Yang terlintas di benak Dynand adalah cemoohan. Sekelompok mahasiswa-dia enggan menyebutkan universitasnya-membuat penelitian tentang festival busana tahunan tersebut. Selama berbulan-bulan, mereka bolak-balik bertemu sampai Dynand menganggapnya sebagai keluarga.
"Begitu hasil penelitiannya kelar, mereka menulis JFC adalah singkatan dari Jember Foolish Person Carnaval," ujarnya kepada Tempo di Hotel Atlet Century Park, Jakarta Pusat, dua hari lalu. Suaranya bergetar. "Mereka menganggap peserta JFC merupakan orang-orang bodoh yang dimanfaatkan Dynand Fariz untuk mencari ketenaran."
Sakit hati itu tidak berhenti. Dynand terus mendapat serangan dari sana-sini. Dia dituduh menghamburkan anggaran daerah, berpesta di atas kemiskinan masyarakat, hingga memurtadkan generasi muda. "Saya bingung, dari sekian banyak orang yang bersemangat dengan adanya karnaval, masih ada golongan yang seperti itu," katanya.
Tapi itu dulu. Kini semua mata, juga dari luar batas negara, tertuju ke Jember saban festival itu digelar. Tahun ini, karvanal berlangsung pada 26 sampai 30 Agustus mendatang. Temanya Majapahit. "Harus ada konsep tentang Indonesia yang bisa dibawa ke dunia internasional," ujar Dynand, 52 tahun. Cita-citanya mahatinggi: karnaval Jember menjadi agenda fashion internasional, seperti pekan busana di Paris, London, Milan, dan Hong Kong.
Menanggapi mimpi itu, muncul komentar seputar pilihan pakaian yang dipamerkan di catwalk yang tidak lain adalah jalan utama Jember tersebut. Kritikus menyebutnya lebih sebagai kostum ketimbang busana.
Dynand menyahut dengan santai.
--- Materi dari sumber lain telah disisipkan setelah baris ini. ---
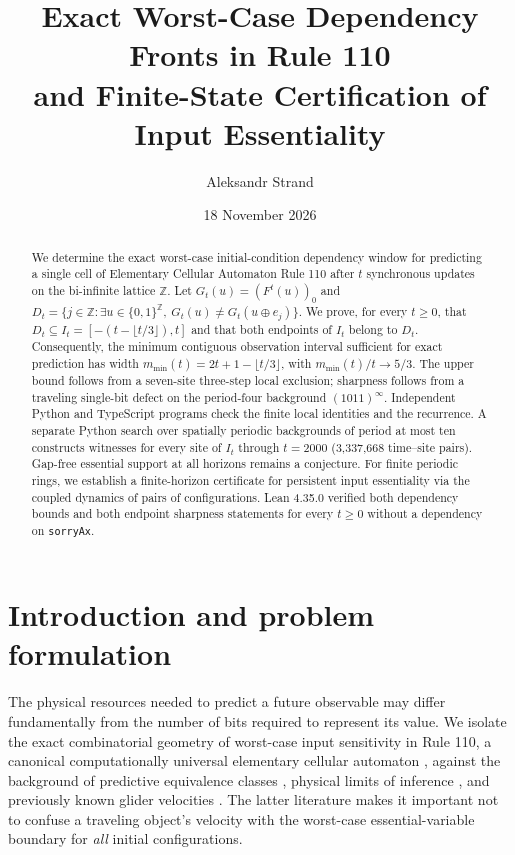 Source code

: \documentclass[11pt,a4paper]{article}
\title{\textbf{Exact Worst-Case Dependency Fronts in Rule 110\\and Finite-State Certification of Input Essentiality}}
\author{Aleksandr Strand}
\date{18 November 2026}
\theoremstyle{definition}
\theoremstyle{remark}
\newcommand{\Z}{\mathbb{Z}}
\newcommand{\xor}{\oplus}
\begin{document}
\maketitle
\begin{abstract}
We determine the exact worst-case initial-condition dependency window for predicting a single cell of Elementary Cellular Automaton Rule 110 after $t$ synchronous updates on the bi-infinite lattice $\Z$. Let $G_t(u)=(F^t(u))_0$ and $D_t=\{j\in\Z:\exists u\in\{0,1\}^{\Z},\ G_t(u)\ne G_t(u\xor e_j)\}$. We prove, for every $t\ge0$, that $D_t\subseteq I_t=[-(t-\lfloor t/3\rfloor),t]$ and that both endpoints of $I_t$ belong to $D_t$. Consequently, the minimum contiguous observation interval sufficient for exact prediction has width $m_{\min}(t)=2t+1-\lfloor t/3\rfloor$, with $m_{\min}(t)/t\to 5/3$. The upper bound follows from a seven-site three-step local exclusion; sharpness follows from a traveling single-bit defect on the period-four background $(1011)^\infty$. Independent Python and TypeScript programs check the finite local identities and the recurrence. A separate Python search over spatially periodic backgrounds of period at most ten constructs witnesses for every site of $I_t$ through $t=2000$ (3,337,668 time--site pairs). Gap-free essential support at all horizons remains a conjecture. For finite periodic rings, we establish a finite-horizon certificate for persistent input essentiality via the coupled dynamics of pairs of configurations. Lean 4.35.0 verified both dependency bounds and both endpoint sharpness statements for every $t\ge0$ without a dependency on \texttt{sorryAx}.
\end{abstract}

\section{Introduction and problem formulation}
The physical resources needed to predict a future observable may differ fundamentally from the number of bits required to represent its value. We isolate the exact combinatorial geometry of worst-case input sensitivity in Rule 110, a canonical computationally universal elementary cellular automaton \cite{cook2004}, against the background of predictive equivalence classes \cite{shalizi2001}, physical limits of inference \cite{wolpert2008}, and previously known glider velocities \cite{wolfram1986,martinez2006}. The latter literature makes it important not to confuse a traveling object's velocity with the worst-case essential-variable boundary for \emph{all} initial configurations.
\end{document}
Menurut dia, busana adalah semua hal yang kita kenakan, meski tidak dipakai sehari-hari. "Kreativitas dalam dunia fashion tidak terbatas," kata pengajar di sekolah mode ESMOD Jakarta dan dosen tata busana di Universitas Negeri Surabaya itu. "Kostum pun hasil kerja seni, seperti juga pakaian ready to wear."
Dynand pun membantah Karnaval Jember digolongkan parade haute couture-busana yang hanya dibuat berdasarkan pemesanan dan harganya selangit. "Prinsipnya, bila ingin karya kita dilihat, harus dibuat sungguh-sungguh dan memberikan efek 'wow' saat ditunjukkan," katanya.
Prinsip busana yang mencolok mata itu membuat banyak orang mengaitkan JFC dengan Christian pre-Lenten Festival di Brasil. Apalagi sama-sama digelar di jalanan. Tapi, menurut Dynand, inspirasi Karnaval Jember datang dari arak-arakan perayaan tujuh belasan dan reog Ponorogo. "Sayang, sekarang sudah jarang banget ada karnaval tujuh belasan," ujarnya.
Selain busana, Dynand bermain dengan kreativitas tata panggung dan koreografi. Selalu ada yang baru di setiap pergelaran. Misalnya, pada 2003, dia membuat runway di aspal sepanjang 3,6 kilometer. "Bisa bayangkan beban peserta yang mengusung kostum yang beratnya sampai 30 kilogram," katanya. Tapi, semua bahagia. Museum Rekor Indonesia melabeli Karnaval Jember sebagai festival busana dengan catwalk terpanjang.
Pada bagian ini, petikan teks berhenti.